Goal of the exercise: From the data, copy out every line in which the word "repository" appears.

※ ※ ※

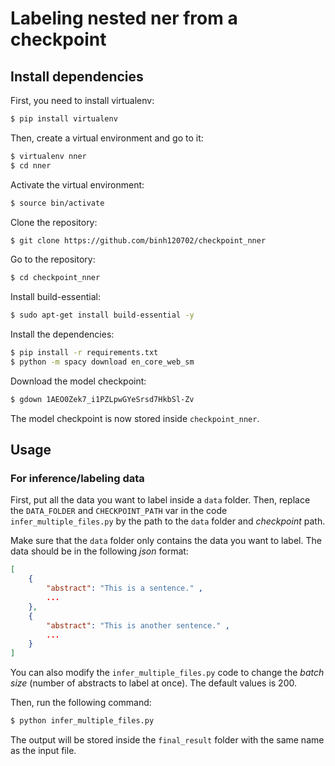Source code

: # Labeling nested ner from a checkpoint
## Install dependencies

First, you need to install virtualenv:

```bash
$ pip install virtualenv
```

Then, create a virtual environment and go to it:

```bash
$ virtualenv nner
$ cd nner
```

Activate the virtual environment:

```bash
$ source bin/activate
```

Clone the repository:

```bash
$ git clone https://github.com/binh120702/checkpoint_nner
```

Go to the repository:

```bash
$ cd checkpoint_nner
```

Install build-essential:

```bash
$ sudo apt-get install build-essential -y
```

Install the dependencies:

```bash
$ pip install -r requirements.txt
$ python -m spacy download en_core_web_sm
```

Download the model checkpoint:

```bash
$ gdown 1AEO0Zek7_i1PZLpwGYeSrsd7HkbSl-Zv
```

The model checkpoint is now stored inside `checkpoint_nner`.

## Usage

### For inference/labeling data

First, put all the data you want to label inside a `data` folder. Then, replace the `DATA_FOLDER` and `CHECKPOINT_PATH` var in the code `infer_multiple_files.py` by the path to the `data` folder and *checkpoint* path.

Make sure that the `data` folder only contains the data you want to label. The data should be in the following *json* format:

```json
[
    {
        "abstract": "This is a sentence." ,
        ...
    },
    {
        "abstract": "This is another sentence." ,
        ...
    }
]
```

You can also modify the `infer_multiple_files.py` code to change the *batch size* (number of abstracts to label at once). The default values is 200.

Then, run the following command:

```bash
$ python infer_multiple_files.py
```

The output will be stored inside the `final_result` folder with the same name as the input file.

※ ※ ※

Answer to this task:
Clone the repository:
Go to the repository:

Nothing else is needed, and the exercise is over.